Task inputs:
- - -
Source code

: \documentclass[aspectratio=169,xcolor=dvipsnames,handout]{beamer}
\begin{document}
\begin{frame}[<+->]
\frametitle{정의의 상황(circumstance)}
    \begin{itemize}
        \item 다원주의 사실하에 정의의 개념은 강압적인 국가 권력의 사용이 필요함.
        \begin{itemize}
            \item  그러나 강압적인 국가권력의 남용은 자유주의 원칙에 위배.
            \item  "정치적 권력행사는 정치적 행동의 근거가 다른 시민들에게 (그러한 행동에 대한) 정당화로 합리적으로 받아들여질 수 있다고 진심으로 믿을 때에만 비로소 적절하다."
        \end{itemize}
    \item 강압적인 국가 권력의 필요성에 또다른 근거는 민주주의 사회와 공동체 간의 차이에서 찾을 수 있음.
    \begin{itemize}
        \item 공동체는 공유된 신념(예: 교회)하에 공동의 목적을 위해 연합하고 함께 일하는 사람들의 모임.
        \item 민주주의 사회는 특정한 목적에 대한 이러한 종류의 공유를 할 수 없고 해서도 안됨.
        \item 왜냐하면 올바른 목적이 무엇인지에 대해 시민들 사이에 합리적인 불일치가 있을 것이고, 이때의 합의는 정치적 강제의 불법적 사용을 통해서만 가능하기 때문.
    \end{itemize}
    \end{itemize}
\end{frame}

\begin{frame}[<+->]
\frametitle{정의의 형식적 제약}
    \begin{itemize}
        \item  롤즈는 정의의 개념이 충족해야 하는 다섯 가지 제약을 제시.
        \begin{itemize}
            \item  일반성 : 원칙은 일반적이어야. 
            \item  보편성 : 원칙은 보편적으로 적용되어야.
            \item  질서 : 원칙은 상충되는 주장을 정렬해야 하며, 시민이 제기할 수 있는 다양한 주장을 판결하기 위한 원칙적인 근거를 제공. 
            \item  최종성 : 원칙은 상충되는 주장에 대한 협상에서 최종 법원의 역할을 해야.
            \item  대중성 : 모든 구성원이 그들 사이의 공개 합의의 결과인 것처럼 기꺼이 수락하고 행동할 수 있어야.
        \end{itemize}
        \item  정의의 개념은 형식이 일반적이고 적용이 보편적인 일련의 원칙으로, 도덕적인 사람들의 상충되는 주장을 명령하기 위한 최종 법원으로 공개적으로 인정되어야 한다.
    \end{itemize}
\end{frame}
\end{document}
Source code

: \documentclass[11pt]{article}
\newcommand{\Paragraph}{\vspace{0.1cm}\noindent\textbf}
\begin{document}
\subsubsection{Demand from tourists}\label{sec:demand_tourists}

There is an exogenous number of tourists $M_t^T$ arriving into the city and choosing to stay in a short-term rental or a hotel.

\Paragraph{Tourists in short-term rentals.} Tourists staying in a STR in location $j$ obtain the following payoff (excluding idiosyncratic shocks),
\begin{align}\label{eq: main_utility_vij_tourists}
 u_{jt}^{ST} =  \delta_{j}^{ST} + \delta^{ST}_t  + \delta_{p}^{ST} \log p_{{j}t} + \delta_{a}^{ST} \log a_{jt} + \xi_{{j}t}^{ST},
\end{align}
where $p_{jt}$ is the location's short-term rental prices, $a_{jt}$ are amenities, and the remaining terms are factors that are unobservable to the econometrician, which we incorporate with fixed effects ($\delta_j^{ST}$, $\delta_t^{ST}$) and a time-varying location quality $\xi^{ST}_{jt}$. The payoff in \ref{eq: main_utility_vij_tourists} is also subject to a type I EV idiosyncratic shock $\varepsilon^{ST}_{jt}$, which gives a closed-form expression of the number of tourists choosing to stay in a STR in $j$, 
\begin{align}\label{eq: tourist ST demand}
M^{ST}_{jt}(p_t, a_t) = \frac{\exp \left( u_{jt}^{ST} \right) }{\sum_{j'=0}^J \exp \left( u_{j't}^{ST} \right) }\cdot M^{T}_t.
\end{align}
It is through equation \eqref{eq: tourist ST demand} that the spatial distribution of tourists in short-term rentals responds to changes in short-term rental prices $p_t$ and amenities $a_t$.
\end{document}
- - -
Task objective:
Please restate, exactly as written, the line that holds "is the location's" and all remaining lines of the data above, and only those.

Result of the exercise:
where $p_{jt}$ is the location's short-term rental prices, $a_{jt}$ are amenities, and the remaining terms are factors that are unobservable to the econometrician, which we incorporate with fixed effects ($\delta_j^{ST}$, $\delta_t^{ST}$) and a time-varying location quality $\xi^{ST}_{jt}$. The payoff in \ref{eq: main_utility_vij_tourists} is also subject to a type I EV idiosyncratic shock $\varepsilon^{ST}_{jt}$, which gives a closed-form expression of the number of tourists choosing to stay in a STR in $j$, 
\begin{align}\label{eq: tourist ST demand}
M^{ST}_{jt}(p_t, a_t) = \frac{\exp \left( u_{jt}^{ST} \right) }{\sum_{j'=0}^J \exp \left( u_{j't}^{ST} \right) }\cdot M^{T}_t.
\end{align}
It is through equation \eqref{eq: tourist ST demand} that the spatial distribution of tourists in short-term rentals responds to changes in short-term rental prices $p_t$ and amenities $a_t$.
\end{document}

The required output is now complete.